→ **TO DO**: Leave out the pictures and repeat everything else in the records exactly.

→ **THE INPUT**:

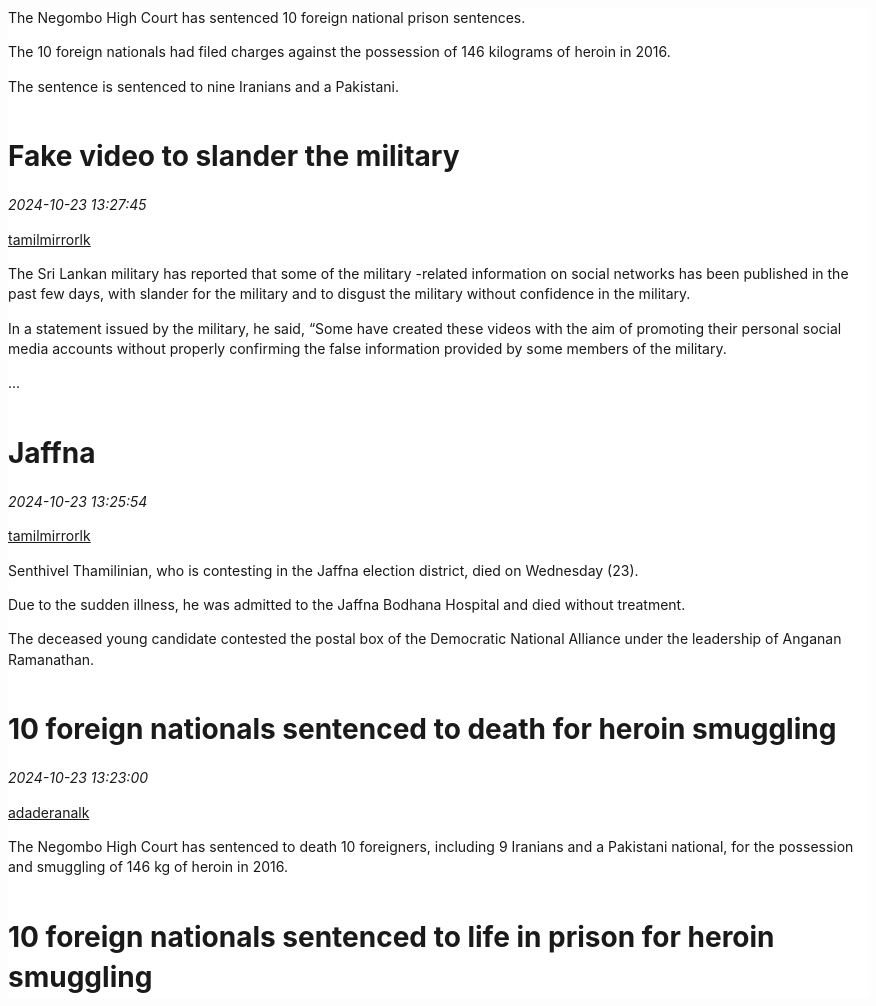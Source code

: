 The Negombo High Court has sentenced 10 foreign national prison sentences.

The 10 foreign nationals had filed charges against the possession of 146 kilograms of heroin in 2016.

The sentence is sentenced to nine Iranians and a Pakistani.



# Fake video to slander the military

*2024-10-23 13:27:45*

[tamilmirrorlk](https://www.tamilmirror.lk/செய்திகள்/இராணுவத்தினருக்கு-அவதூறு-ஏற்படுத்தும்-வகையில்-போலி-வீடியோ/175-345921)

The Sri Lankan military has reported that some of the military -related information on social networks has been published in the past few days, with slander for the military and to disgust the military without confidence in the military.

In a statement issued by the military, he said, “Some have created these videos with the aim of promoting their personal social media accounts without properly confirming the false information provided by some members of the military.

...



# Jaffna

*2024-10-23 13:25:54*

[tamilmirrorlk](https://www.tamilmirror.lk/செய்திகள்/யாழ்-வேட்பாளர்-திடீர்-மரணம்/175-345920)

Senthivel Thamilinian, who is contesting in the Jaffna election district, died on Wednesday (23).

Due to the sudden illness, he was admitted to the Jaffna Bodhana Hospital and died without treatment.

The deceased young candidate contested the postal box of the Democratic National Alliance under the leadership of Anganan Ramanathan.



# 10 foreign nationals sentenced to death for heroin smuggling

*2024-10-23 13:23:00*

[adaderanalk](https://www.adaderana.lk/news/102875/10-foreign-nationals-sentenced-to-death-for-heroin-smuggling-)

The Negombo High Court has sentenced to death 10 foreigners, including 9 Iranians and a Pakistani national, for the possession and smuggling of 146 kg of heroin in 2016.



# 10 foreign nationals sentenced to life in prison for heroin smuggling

→ **TASK RESPONSE**:
Source code

: The Negombo High Court has sentenced 10 foreign national prison sentences.

The 10 foreign nationals had filed charges against the possession of 146 kilograms of heroin in 2016.

The sentence is sentenced to nine Iranians and a Pakistani.



# Fake video to slander the military

*2024-10-23 13:27:45*

[tamilmirrorlk](https://www.tamilmirror.lk/செய்திகள்/இராணுவத்தினருக்கு-அவதூறு-ஏற்படுத்தும்-வகையில்-போலி-வீடியோ/175-345921)

The Sri Lankan military has reported that some of the military -related information on social networks has been published in the past few days, with slander for the military and to disgust the military without confidence in the military.

In a statement issued by the military, he said, “Some have created these videos with the aim of promoting their personal social media accounts without properly confirming the false information provided by some members of the military.

...



# Jaffna

*2024-10-23 13:25:54*

[tamilmirrorlk](https://www.tamilmirror.lk/செய்திகள்/யாழ்-வேட்பாளர்-திடீர்-மரணம்/175-345920)

Senthivel Thamilinian, who is contesting in the Jaffna election district, died on Wednesday (23).

Due to the sudden illness, he was admitted to the Jaffna Bodhana Hospital and died without treatment.

The deceased young candidate contested the postal box of the Democratic National Alliance under the leadership of Anganan Ramanathan.



# 10 foreign nationals sentenced to death for heroin smuggling

*2024-10-23 13:23:00*

[adaderanalk](https://www.adaderana.lk/news/102875/10-foreign-nationals-sentenced-to-death-for-heroin-smuggling-)

The Negombo High Court has sentenced to death 10 foreigners, including 9 Iranians and a Pakistani national, for the possession and smuggling of 146 kg of heroin in 2016.



# 10 foreign nationals sentenced to life in prison for heroin smuggling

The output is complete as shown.